THE TASK:
Every line with "tabular" in it must be copied from the data.

AVAILABLE RECORDS:
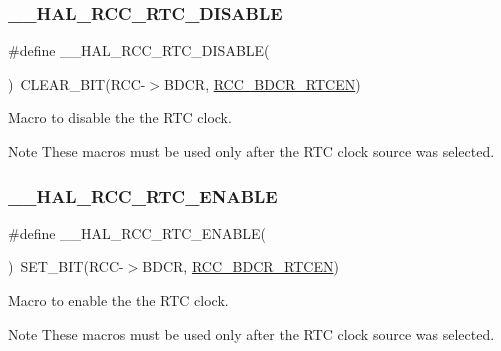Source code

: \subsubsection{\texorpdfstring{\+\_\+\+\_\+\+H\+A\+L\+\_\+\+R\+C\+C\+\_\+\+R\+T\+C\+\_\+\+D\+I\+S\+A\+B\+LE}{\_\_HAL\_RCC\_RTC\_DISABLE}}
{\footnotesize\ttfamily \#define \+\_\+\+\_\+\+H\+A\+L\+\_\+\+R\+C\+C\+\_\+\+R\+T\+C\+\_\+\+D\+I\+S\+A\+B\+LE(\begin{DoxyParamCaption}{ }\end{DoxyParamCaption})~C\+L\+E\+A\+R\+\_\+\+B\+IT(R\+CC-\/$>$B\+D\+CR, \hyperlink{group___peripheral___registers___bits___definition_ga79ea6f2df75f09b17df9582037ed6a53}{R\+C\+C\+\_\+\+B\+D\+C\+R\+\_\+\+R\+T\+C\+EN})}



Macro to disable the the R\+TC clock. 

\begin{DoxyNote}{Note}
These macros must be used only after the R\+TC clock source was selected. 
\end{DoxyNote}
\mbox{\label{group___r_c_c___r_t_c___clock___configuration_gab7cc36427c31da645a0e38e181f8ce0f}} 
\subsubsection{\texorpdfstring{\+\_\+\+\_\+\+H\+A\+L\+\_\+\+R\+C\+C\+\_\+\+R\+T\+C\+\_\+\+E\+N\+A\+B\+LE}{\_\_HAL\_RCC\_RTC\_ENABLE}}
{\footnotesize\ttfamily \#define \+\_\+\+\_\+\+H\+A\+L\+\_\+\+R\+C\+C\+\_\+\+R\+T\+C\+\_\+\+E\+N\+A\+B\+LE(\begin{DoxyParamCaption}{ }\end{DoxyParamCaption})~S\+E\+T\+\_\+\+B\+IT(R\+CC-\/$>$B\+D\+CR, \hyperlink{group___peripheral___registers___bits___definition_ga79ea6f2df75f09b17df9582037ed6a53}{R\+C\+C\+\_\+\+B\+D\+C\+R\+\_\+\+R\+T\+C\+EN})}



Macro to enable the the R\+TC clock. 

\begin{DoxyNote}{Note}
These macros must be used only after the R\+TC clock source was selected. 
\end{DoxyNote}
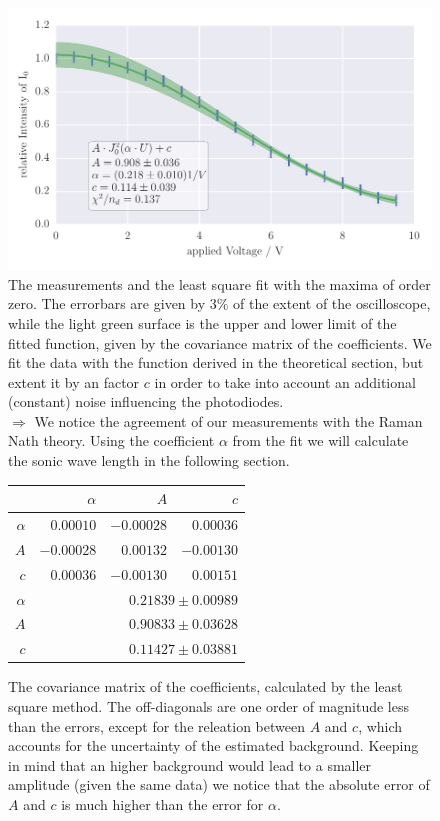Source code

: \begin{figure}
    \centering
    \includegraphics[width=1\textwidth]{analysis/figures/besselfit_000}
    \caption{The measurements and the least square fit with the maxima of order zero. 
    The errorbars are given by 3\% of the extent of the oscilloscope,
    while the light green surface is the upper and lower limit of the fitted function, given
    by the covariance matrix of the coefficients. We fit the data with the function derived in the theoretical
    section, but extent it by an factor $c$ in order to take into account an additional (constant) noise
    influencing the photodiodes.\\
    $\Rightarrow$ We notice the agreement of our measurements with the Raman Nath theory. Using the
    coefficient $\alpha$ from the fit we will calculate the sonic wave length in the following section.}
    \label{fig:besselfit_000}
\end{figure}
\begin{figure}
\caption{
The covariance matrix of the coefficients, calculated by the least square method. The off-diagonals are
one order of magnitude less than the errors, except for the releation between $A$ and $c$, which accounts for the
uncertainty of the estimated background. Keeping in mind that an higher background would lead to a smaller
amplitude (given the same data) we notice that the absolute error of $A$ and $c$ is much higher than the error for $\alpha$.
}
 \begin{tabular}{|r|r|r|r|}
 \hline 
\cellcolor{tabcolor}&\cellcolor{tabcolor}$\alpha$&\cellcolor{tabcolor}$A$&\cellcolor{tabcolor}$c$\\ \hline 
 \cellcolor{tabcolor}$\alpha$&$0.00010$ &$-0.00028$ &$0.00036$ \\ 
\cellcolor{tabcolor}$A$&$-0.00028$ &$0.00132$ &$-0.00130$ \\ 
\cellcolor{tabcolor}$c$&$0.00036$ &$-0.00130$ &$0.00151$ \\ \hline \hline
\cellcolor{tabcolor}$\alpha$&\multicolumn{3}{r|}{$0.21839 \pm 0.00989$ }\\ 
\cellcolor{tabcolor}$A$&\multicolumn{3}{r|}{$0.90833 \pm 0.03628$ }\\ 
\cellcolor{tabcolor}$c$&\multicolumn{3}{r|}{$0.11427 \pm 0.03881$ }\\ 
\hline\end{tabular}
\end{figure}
==
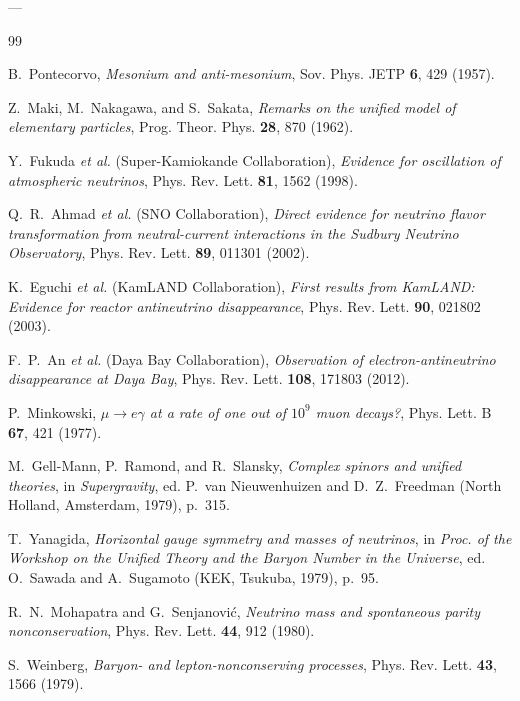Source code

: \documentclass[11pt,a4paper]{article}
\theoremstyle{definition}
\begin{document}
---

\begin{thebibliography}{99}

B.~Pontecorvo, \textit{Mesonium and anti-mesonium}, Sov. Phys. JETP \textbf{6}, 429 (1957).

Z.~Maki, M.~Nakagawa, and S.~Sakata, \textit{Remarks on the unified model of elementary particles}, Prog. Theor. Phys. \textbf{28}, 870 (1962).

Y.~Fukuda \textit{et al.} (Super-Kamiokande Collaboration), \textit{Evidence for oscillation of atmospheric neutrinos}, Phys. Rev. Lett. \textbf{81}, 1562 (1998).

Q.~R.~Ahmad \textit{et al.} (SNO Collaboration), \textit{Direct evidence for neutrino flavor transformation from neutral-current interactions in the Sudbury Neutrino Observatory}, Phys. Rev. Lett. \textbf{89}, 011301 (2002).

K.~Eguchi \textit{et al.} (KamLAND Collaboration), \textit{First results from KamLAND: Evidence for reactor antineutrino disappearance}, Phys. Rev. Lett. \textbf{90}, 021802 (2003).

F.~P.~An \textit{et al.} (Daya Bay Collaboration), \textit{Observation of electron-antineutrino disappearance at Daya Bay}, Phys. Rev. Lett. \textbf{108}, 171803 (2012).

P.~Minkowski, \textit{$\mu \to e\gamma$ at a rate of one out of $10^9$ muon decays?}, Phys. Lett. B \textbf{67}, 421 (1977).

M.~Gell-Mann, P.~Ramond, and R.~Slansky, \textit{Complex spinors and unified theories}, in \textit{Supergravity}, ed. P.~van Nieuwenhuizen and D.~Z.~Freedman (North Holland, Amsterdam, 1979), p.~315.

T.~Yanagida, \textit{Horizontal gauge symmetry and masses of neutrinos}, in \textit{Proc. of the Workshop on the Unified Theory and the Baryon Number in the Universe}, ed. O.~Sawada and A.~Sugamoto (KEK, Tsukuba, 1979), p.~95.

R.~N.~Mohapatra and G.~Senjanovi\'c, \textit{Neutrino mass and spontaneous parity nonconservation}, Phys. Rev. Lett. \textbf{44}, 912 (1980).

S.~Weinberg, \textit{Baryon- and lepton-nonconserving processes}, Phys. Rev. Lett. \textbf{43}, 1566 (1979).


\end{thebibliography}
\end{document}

OUTPUT OF THE TASK:
 \begin{tabular}{|r|r|r|r|}
\hline\end{tabular}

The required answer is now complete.